Wilco – Casino de Paris, Paris

Wilco figure sans problème parmi mes groupes contemporains favoris et mes groupes favoris tout court. C’est aujourd’hui une belle exception americana alors que je n’écoute pratiquement plus ce genre dont j’ai l’impression d’avoir fait le tour si je dis le choses de manière un peu présomptueuse, ou qui ne me parle en tout cas plus comme il a pu le faire par le passé pour dire les choses plus justement. Mais Wilco c’est précisément bien plus que de l’americana (tout comme Bill Callahan ou Bonnie « Prince » Billy, autres rescapés de mon nettoyage par la pop).

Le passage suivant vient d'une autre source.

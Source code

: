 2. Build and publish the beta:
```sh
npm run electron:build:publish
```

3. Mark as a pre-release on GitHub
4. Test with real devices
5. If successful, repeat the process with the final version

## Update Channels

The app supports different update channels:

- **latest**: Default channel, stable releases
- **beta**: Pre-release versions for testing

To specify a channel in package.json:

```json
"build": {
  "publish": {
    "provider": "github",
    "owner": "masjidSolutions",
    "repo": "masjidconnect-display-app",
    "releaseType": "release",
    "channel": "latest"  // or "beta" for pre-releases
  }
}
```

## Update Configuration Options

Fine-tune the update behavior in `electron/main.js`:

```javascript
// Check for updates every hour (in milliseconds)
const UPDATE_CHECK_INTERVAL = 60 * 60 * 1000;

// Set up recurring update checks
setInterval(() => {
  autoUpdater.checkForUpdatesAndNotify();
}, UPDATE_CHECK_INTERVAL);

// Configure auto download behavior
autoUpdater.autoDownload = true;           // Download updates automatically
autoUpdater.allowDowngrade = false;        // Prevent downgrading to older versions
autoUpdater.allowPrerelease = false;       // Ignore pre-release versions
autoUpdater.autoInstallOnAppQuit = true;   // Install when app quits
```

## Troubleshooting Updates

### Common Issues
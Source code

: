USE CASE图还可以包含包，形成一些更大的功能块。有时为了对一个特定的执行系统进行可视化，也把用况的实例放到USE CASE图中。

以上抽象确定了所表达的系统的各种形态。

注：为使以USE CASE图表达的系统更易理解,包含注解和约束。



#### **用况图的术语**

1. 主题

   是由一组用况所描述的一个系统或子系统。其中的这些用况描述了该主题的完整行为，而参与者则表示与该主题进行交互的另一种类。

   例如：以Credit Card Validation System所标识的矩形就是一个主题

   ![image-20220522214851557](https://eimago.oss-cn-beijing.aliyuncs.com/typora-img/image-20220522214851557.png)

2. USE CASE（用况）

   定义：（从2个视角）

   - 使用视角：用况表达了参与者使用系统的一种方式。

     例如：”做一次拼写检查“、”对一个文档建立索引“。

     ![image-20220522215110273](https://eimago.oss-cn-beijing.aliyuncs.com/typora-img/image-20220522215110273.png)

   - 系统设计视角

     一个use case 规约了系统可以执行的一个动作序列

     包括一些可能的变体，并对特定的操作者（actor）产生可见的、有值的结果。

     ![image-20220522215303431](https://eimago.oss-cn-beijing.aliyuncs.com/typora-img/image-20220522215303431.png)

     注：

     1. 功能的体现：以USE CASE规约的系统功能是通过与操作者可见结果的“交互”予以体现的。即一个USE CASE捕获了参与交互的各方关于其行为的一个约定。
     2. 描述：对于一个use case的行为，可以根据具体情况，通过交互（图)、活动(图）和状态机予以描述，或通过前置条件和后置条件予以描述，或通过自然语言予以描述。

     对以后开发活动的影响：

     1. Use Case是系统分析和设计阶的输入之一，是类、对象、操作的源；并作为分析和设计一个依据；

J’ai découvert le groupe via Summerteeth, son album le plus pop justement, et depuis, pas une erreur de parcours pour moi.
J’entends certaines critiques des fans de la 1ere heure (jusqu’à Summerteeth inclus justement, et le renvoi de Jay Bennett), je lis les mots «dad rock», «middle of the road», «pantouflard» ou «Tweedy a pris du bide». J’ai simplement envie de répondre qu’à l’heure ou le leader du groupe, Jeff Tweedy donc, va entrer dans sa 30ème année de carrière, j’aimerais qu’on me cite un autre groupe/artiste qui peut se targuer d’une discographie aussi solide après 3 décennies.
Ok, bien sûr, on ne retrouvera sans doute plus la fièvre ni l’urgence de Being There (encore que, Stars Wars l’an dernier, merde quoi!) : Wilco est aujourd’hui sûr de son talent et déroule plus qu’il ne chamboule mais bordel, les brancards ils ont suffisamment rué dedans comme ça. Quand on écoute des albums relativement mineurs à l’aune de leur discographie, tels que Wilco (The Album) ou The Whole Love, quand on constate leur niveau intrinsèque bordel, quand encore aujourd’hui on écoute un album tel que Schmilco, qui met à l’amende une bonne partie de ce qui est sorti cette année, ben merde alors oh faut pas déconner quand même hein.
C’est aussi mettre un peu vite de côté les avanies personnelles connues par le principal intéressé (migraines, addiction aux anti-douleurs, dépression chronique) : si elles sont pour beaucoup dans les moments les plus déchirants d’un album comme A Ghost Is Born, on va quand même pas lui reprocher de s’en être débarrassé et d’avoir enfin trouvé la sérénité… Depuis la guérison de Tweedy et sa stabilisation dans la formation qu’on lui connait actuellement (un peu plus de 10 ans), Wilco démontre simplement selon moi ce que c’est que de s’épanouir, de mûrir et de bien vieillir dans le rock.
Et oui, Jeff Tweedy a pris du bide.

La photo officielle de 2016
La photo officielle de 2016

J’ajouterai, et c’est très important dans ma relation et mon attachement à ce groupe, que ces mecs sont des mecs bien (comme disent les anglo-saxons « decent people »). Ils sont là, ils font leur truc, tranquille. L’an dernier par exemple, ils offrent un album en téléchargement gratuit (Star Wars), en expliquant qu’ils le font parce qu’ils peuvent le faire, tout simplement; qu’ils ont suffisamment vendu, qu’ils font plein de concerts dans des grandes salles donc voilà, cadeau, si vous voulez acheter un album, piochez plutôt dans cette liste de recommandations. Mince, c’est pas l’élégance absolue ça ? Les mots prononcés par Jeff Tweedy sur scène, leur attitude générale, entre eux, envers leur public confirmera ô combien leur classe et leurs qualités humaines.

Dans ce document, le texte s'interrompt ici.